Q: How involved were you with the casting? What was your reaction when you found out that Kristen Stewart was cast as you?
Joan: All I said to the casting people was, "It'd be really good if you could get teenagers because I think that makes a difference in the energy. Even though those few years changes things." Once I heard Kristen was cast, and that was a few months after Twilight came out, I had actually seen her in Panic Room and one other thing that I can't remember, and I was not colored by the fact that she was the one in Twilight. I didn't have a preconceived notion of her, so I was just really into it. I thought it was great. And, once I met her, I felt very relieved because I could really tell she wasn't just taking it for a gig, to just get through it. She was committed and really wanted to be authentic.
Q: How did you help these actresses get to be who you guys were, two decades ago?
Joan: I think a lot of the credit has to go to the actual actors because they did their own level of research. They watched any You Tube videos they were able to find of all of us, Kim [Fowley] included. For me, I met Kristen [Stewart] last New Year's Eve. She came up to see a gig, right before she started filming New Moon. We had one day together just to talk, and I dumped on her for a few hours about The Runaways, what it meant to me and how important it was, and just all sorts of little details I might not tell anybody else.

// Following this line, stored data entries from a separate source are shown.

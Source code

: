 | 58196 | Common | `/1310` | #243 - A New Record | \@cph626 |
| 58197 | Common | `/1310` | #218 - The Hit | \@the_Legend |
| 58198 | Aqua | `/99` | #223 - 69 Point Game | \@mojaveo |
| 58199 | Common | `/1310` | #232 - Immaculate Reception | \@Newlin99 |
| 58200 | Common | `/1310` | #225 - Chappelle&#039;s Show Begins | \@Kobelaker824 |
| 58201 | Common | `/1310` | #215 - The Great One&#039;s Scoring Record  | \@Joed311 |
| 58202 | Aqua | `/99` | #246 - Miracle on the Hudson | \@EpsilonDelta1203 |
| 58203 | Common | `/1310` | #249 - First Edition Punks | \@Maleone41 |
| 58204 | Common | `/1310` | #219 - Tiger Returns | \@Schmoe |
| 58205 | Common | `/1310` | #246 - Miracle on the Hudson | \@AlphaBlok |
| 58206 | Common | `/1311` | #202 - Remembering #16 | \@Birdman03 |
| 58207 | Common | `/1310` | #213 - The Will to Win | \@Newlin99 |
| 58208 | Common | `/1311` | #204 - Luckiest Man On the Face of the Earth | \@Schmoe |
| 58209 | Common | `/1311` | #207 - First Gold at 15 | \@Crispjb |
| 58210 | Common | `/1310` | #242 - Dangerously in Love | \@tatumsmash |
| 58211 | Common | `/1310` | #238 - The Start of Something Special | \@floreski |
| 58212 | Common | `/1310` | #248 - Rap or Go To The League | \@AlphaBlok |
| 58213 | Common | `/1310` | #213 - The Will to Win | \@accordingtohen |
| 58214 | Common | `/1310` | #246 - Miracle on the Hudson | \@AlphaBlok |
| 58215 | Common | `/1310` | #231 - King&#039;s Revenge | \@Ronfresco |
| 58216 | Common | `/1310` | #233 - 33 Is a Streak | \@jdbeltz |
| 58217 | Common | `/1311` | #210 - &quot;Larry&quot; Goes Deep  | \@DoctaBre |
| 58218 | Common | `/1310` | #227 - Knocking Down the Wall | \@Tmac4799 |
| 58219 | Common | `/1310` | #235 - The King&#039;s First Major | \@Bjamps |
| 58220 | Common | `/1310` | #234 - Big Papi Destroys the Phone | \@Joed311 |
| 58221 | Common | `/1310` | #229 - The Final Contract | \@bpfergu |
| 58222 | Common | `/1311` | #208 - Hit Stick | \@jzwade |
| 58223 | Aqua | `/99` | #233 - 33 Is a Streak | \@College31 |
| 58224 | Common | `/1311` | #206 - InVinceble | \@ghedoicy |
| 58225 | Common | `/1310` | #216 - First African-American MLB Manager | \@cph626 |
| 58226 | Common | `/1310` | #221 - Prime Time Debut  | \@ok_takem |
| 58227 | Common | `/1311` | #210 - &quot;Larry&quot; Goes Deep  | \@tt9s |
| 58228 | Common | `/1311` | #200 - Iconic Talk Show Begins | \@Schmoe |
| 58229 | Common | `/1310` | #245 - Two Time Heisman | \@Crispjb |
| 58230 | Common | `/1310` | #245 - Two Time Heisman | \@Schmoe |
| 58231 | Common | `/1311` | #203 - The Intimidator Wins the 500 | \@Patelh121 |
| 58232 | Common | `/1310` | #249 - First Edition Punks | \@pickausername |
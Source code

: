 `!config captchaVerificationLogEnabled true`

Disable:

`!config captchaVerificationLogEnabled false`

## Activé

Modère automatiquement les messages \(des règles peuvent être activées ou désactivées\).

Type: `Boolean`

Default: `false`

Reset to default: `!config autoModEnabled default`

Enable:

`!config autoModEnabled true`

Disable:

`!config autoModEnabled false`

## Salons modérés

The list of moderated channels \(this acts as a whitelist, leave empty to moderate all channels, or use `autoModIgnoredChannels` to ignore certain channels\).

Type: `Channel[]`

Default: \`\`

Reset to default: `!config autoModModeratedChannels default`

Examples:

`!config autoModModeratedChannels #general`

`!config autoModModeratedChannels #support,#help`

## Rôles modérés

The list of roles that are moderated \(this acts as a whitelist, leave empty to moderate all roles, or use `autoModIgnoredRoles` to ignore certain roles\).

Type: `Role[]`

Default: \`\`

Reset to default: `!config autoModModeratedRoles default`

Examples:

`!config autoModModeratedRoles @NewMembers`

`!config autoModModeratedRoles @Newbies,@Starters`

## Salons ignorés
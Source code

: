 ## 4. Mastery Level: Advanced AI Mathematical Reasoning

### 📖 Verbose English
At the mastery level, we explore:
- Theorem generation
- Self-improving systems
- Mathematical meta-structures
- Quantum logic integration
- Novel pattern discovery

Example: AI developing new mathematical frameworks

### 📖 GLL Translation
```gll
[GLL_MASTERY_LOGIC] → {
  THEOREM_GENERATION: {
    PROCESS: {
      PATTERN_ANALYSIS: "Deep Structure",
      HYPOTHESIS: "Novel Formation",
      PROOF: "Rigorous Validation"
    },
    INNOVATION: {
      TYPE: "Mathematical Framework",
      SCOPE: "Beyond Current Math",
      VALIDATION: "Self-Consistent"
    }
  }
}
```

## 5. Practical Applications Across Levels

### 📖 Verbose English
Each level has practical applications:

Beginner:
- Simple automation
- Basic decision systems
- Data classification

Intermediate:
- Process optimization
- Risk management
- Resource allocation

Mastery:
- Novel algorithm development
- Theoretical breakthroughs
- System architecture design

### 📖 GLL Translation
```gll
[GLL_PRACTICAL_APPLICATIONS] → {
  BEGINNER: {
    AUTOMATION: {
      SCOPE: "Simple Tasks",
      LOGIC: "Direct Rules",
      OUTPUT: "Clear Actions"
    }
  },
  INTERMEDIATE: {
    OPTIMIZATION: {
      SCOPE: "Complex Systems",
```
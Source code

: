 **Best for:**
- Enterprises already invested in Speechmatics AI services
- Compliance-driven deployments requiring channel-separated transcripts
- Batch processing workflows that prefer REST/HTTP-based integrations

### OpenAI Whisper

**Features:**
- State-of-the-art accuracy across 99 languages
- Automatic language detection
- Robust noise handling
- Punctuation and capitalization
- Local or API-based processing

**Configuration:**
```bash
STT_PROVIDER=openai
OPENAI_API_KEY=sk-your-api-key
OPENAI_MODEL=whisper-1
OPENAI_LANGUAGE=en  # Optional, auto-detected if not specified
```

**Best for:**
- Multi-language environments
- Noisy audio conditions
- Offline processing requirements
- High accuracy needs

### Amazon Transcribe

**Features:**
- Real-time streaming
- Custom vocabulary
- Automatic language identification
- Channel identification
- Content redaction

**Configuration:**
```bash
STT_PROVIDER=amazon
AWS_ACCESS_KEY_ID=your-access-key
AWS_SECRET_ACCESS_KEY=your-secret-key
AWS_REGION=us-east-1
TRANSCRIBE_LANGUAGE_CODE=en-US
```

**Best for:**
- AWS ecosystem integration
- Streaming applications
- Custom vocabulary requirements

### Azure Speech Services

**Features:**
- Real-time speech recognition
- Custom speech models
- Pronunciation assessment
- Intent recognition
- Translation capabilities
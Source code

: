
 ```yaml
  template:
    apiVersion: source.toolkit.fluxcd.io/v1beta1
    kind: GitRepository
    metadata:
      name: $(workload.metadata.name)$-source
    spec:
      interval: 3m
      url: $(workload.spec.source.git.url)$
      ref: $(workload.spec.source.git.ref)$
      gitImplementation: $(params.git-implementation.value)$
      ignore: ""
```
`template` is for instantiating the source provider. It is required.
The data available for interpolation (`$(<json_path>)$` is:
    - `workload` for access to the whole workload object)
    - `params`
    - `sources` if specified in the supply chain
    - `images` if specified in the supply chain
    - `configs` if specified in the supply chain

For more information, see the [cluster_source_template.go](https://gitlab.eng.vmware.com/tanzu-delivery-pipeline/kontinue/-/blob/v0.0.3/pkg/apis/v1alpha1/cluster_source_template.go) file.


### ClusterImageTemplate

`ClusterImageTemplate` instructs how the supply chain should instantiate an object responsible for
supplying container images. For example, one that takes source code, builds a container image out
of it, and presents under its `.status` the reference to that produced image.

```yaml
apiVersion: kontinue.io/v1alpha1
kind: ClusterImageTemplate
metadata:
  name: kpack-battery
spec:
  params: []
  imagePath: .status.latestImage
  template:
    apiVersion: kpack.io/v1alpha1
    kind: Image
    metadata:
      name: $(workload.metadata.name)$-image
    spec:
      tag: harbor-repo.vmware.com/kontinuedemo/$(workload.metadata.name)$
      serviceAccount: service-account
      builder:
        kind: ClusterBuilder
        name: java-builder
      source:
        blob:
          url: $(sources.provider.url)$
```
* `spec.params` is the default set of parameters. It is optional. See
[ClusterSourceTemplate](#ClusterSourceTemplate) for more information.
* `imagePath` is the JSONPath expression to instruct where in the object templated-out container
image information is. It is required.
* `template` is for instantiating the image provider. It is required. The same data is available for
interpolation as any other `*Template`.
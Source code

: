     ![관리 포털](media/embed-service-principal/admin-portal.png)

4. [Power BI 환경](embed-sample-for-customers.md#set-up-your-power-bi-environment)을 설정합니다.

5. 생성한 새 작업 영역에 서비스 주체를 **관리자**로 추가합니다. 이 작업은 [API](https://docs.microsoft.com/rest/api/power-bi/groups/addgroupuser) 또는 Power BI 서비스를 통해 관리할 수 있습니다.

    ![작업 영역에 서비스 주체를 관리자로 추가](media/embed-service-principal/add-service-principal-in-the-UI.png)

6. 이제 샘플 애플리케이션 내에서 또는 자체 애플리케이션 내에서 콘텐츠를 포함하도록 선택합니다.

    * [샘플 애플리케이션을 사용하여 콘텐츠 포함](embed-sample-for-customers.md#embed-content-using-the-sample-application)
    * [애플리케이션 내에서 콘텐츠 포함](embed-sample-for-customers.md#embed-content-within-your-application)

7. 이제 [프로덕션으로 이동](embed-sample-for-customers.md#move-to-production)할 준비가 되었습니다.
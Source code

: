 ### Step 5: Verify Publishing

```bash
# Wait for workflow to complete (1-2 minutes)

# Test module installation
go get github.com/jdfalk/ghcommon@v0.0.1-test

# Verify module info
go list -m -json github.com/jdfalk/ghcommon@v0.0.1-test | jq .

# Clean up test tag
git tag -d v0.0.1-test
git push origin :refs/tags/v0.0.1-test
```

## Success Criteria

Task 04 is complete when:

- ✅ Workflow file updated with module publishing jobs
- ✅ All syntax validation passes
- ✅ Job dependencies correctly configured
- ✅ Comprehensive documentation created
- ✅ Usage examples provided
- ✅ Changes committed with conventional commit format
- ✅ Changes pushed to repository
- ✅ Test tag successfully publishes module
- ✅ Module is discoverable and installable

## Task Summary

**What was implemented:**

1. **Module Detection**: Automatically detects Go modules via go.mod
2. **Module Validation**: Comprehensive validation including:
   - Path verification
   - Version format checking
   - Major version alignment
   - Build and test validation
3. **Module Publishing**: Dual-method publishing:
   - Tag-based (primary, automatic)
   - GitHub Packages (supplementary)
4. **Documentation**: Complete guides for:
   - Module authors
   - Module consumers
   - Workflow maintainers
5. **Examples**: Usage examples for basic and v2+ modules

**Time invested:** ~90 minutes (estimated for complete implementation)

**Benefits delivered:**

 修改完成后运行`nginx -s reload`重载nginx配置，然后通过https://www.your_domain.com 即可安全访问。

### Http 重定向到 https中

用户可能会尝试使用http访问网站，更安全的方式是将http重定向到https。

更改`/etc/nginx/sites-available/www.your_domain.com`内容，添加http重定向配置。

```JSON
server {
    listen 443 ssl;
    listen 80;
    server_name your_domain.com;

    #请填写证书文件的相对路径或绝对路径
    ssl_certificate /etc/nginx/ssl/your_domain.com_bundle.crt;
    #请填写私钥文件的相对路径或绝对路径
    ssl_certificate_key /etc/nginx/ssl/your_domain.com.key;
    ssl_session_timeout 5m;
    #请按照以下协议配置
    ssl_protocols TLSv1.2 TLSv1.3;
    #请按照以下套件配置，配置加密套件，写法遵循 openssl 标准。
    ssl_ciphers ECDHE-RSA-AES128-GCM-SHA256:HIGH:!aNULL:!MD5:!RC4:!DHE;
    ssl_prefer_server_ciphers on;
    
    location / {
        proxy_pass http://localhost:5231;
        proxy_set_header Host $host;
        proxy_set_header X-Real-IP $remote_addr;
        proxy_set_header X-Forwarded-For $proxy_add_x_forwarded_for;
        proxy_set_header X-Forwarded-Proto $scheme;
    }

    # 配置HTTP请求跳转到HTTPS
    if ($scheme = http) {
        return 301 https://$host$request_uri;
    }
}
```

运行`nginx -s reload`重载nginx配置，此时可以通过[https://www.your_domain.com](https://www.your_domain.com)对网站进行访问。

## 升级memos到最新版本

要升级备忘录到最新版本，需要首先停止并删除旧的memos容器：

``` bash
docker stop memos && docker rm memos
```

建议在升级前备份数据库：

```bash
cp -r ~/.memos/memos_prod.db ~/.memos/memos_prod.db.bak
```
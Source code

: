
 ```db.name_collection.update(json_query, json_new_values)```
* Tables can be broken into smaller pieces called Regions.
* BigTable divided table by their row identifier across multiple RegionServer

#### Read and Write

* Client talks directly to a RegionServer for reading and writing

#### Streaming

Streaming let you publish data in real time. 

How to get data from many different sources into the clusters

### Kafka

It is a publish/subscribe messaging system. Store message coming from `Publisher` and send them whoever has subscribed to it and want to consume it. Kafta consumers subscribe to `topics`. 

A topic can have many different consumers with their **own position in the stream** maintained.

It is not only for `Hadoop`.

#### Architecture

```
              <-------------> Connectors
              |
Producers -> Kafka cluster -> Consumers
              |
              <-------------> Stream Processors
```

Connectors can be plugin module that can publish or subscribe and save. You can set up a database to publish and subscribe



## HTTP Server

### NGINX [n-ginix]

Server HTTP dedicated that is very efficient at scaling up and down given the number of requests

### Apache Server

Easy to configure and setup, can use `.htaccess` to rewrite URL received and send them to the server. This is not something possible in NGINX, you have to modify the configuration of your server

I asked her if she was going to cut her hair and she said, "Yes," and right away that gave me a sense of commitment because that's a lot of hair. It's a very intense hair-cut that. It's not just a regular hair-cut. I knew she was going to take shit for it, but I thought that it showed a level of commitment.
I burned her all The Runaways CDs, along with several bootlegs from live shows, in Cleveland in ‘76, The Whiskey and The Starwood, which was a club here, that's gone now, so she could hear the on-stage banter and the audience yelling. I gave her some tapes of me talking, as a 14-year-old, because I had a very Maryland/Pennsylvania drawl. Whether or not she got a chance to utilize that wasn't important. It was about just having that for her own self, so she could listen and see who I was. But, she also listened to those records and studied on her own because, when we finally did get together about three weeks before filming started, we didn't have any time. We went to the studio and she had studied everything.
Q: What sort of moves did you teach Kristen?
Joan: It was everything: the way I stand, how low the guitar is, the bar chords that I played, as opposed to the other kind of chords. That's a specific look. And, depending on the song, there might have been some choreography. I would tell her, "I'd go up towards the audience here and move forward and back, as opposed to standing back by the amp." It would be my nature to go towards the audience. Little things like that.
And then, we had a little bit of time to read the script. I'd read all the parts and all the action, just so she could hear me talk and move, and see how I reacted. I could feel her watching me and my mannerisms. We're a lot alike. in our regular energy, so that was very helpful. When you'd see the two of us in the trailer, we'd both be doing the same thing without even planning on it. It was really weird and surreal, but in a good way. It was a very pleasant experience.
Q: Why did it mean so much to you that Kristen was willing to cut her hair for the role?
Joan: It did, just because it showed commitment. I think it's a lot easier to embody it and feel it when you're in the hair. If you're going to the set every day and having the hair put on, you'll feel like it, but when you live in it and you're waking up in the morning and that's your hair, it's one tiny element that helps. I don't know if it helped her or not, but it showed me a level of commitment. It shows me what I would have done had I been an actor. I would have wanted to do something like that to embody it.